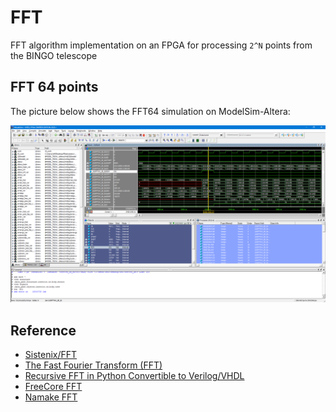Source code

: # FFT

FFT algorithm implementation on an FPGA for processing  `2^N`  points from the BINGO telescope

## FFT 64 points

The picture below shows the FFT64 simulation on ModelSim-Altera:

![modelSim_FFT64](modelSim_FFT64.png)

## Reference

* [Sistenix/FFT](https://sistenix.com/fft.html)
* [The Fast Fourier Transform (FFT)](https://www.youtube.com/watch?v=h7apO7q16V0)
* [Recursive FFT in Python Convertible to Verilog/VHDL](https://www.dsprelated.com/showcode/16.php)
* [FreeCore FFT](https://github.com/freecores/pipelined_fft_64)
* [Namake FFT](https://github.com/nanamake/r22sdf)
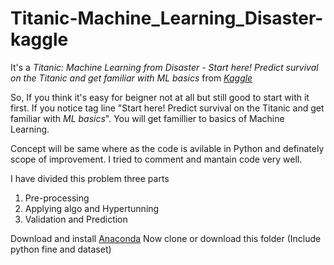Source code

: # Titanic-Machine_Learning_Disaster-kaggle

It's a *Titanic: Machine Learning from Disaster - Start here! Predict survival on the Titanic and get familiar with ML basics* from *<a href="https://www.kaggle.com/c/titanic">Kaggle</a>* 

So, If you think it's easy for beigner not at all but still good to start with it first. If you notice tag line "Start here! Predict survival on the Titanic and get familiar with *ML basics*". You will get famillier to basics of Machine Learning.

Concept will be same where as the code is avilable in Python and definately scope of improvement. I tried to comment and mantain code very well.

I have divided this problem three parts<br>
1. Pre-processing<br>
2. Applying algo and Hypertunning<br>
3. Validation and Prediction

Download and install <a href="https://www.anaconda.com/download/#macos">Anaconda</a>
Now clone or download this folder (Include python fine and dataset)

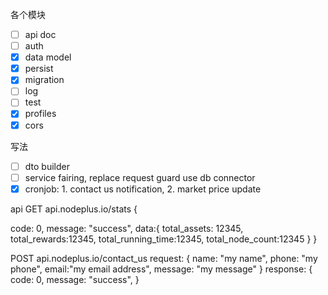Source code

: 各个模块
-[ ] api doc
-[ ] auth
-[x] data model
-[x] persist
-[x] migration
-[ ] log
-[ ] test
-[x] profiles
-[x] cors

写法
-[ ] dto builder
-[ ] service fairing, replace request guard use db connector
-[x] cronjob: 1. contact us notification, 2. market price update

api GET api.nodeplus.io/stats
{

code: 0,
message: "success",
data:{
total_assets: 12345,
total_rewards:12345,
total_running_time:12345,
total_node_count:12345
}
}




POST api.nodeplus.io/contact_us
request:
{
name: "my name",
phone: "my phone",
email:"my email address",
message: "my message"
}
response:
{
code: 0,
message: "success",
}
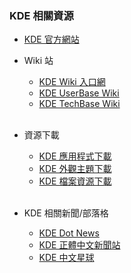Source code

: ### KDE 相關資源

  * [KDE 官方網站](http://www.kde.org)

  * Wiki 站
    * [KDE Wiki 入口網](http://wiki.kde.org)
    * [KDE UserBase Wiki](http://userbase.kde.org)
    * [KDE TechBase Wiki](http://techbase.kde.org)
<br/><br/>

  * 資源下載
    * [KDE 應用程式下載](http://kde-apps.org)
    * [KDE 外觀主題下載](http://kde-look.org)
    * [KDE 檔案資源下載](http://kde-files.org)
<br/><br/>

  * KDE 相關新聞/部落格
    * [KDE Dot News](http://dot.kde.org)
    * [KDE 正體中文新聞站](http://kdetw.blogspot.com)
    * [KDE 中文星球](http://planetkde.org/zh/)

<br/>
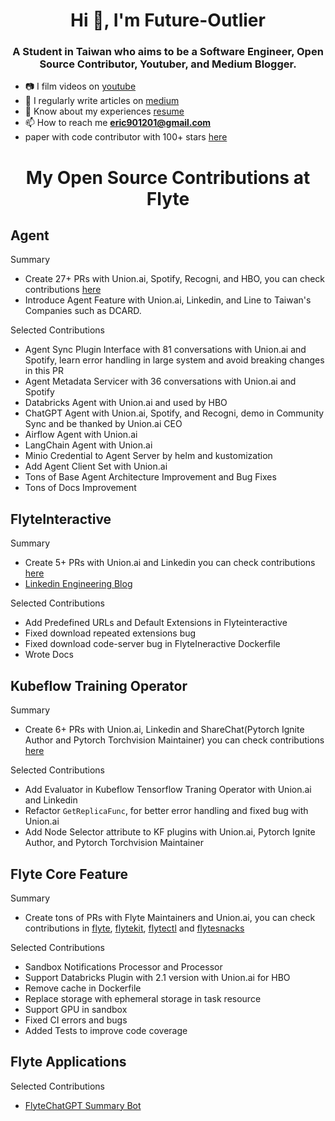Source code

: <h1 align="center">Hi 👋, I'm Future-Outlier</h1>
<h3 align="center">A Student in Taiwan who aims to be a Software Engineer, Open Source Contributor, Youtuber, and Medium Blogger.</h3>
<!-- <p align="left"> <img src="https://komarev.com/ghpvc/?username=hacker-davinci&label=Profile%20views&color=0e75b6&style=flat" alt="hacker-davinci" /> </p> -->

- 📷 I film videos on [youtube](https://www.youtube.com/c/%E8%B3%87%E5%B7%A5%E7%B3%BB%E7%9A%84%E6%96%9C%E6%A7%93%E4%BA%BA%E7%94%9F)
- 📝 I regularly write articles on [medium](https://future-outlier.medium.com/)
- 📄 Know about my experiences [resume](https://Future-Outlier.github.io/CV/ERIC_CHEN_CV.pdf)
- 📫 How to reach me **eric901201@gmail.com**
- paper with code contributor with 100+ stars [here](https://github.com/SinicaGroup/Class-agnostic-Few-shot-Object-Counting)

<h1 align="center">My Open Source Contributions at Flyte</h1>

## Agent
Summary

- Create 27+ PRs with Union.ai, Spotify, Recogni, and HBO, you can check contributions [here](https://github.com/flyteorg/flyte/issues/3936)
- Introduce Agent Feature with Union.ai, Linkedin, and Line to Taiwan's Companies such as DCARD.

Selected Contributions

- Agent Sync Plugin Interface with 81 conversations with Union.ai and Spotify, learn error handling in large system and avoid breaking changes in this PR
- Agent Metadata Servicer with 36 conversations with Union.ai and Spotify
- Databricks Agent with Union.ai and used by HBO
- ChatGPT Agent with Union.ai, Spotify, and Recogni, demo in Community Sync and be thanked by Union.ai CEO
- Airflow Agent with Union.ai
- LangChain Agent with Union.ai
- Minio Credential to Agent Server by helm and kustomization
- Add Agent Client Set with Union.ai
- Tons of Base Agent Architecture Improvement and Bug Fixes
- Tons of Docs Improvement

## FlyteInteractive
Summary

- Create 5+ PRs with Union.ai and Linkedin you can check contributions [here](https://github.com/flyteorg/flyte/issues/4284)
- [Linkedin Engineering Blog](https://www.linkedin.com/blog/engineering/open-source/open-sourcing-flyteinteractive#)

Selected Contributions

- Add Predefined URLs and Default Extensions in Flyteinteractive
- Fixed download repeated extensions bug
- Fixed download code-server bug in FlyteIneractive Dockerfile
- Wrote Docs

## Kubeflow Training Operator
Summary

- Create 6+ PRs with Union.ai, Linkedin and ShareChat(Pytorch Ignite Author and Pytorch Torchvision Maintainer) you can check contributions [here](https://github.com/flyteorg/flyte/issues/4167)

Selected Contributions

- Add Evaluator in Kubeflow Tensorflow Traning Operator with Union.ai and Linkedin
- Refactor `GetReplicaFunc`, for better error handling and fixed bug with Union.ai
- Add Node Selector attribute to KF plugins with Union.ai, Pytorch Ignite Author, and Pytorch Torchvision Maintainer

## Flyte Core Feature
Summary

- Create tons of PRs with Flyte Maintainers and Union.ai, you can check contributions in [flyte](https://github.com/flyteorg/flyte/commits?author=Future-Outlier), [flytekit](https://github.com/flyteorg/flytekit/commits?author=Future-Outlier), [flytectl](https://github.com/flyteorg/flytectl/commits?author=Future-Outlier) and [flytesnacks](https://github.com/flyteorg/flytesnacks/commits?author=Future-Outlier)

Selected Contributions

- Sandbox Notifications Processor and Processor
- Support Databricks Plugin with 2.1 version with Union.ai for HBO
- Remove cache in Dockerfile
- Replace storage with ephemeral storage in task resource
- Support GPU in sandbox
- Fixed CI errors and bugs
- Added Tests to improve code coverage

## Flyte Applications

Selected Contributions

- [FlyteChatGPT Summary Bot](https://github.com/Future-Outlier/FlyteChatGPTSummaryBot)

==============================

Requirement →
Show all lines from the entries that hold "Torchvision".

Completed exercise →
- Create 6+ PRs with Union.ai, Linkedin and ShareChat(Pytorch Ignite Author and Pytorch Torchvision Maintainer) you can check contributions [here](https://github.com/flyteorg/flyte/issues/4167)
- Add Node Selector attribute to KF plugins with Union.ai, Pytorch Ignite Author, and Pytorch Torchvision Maintainer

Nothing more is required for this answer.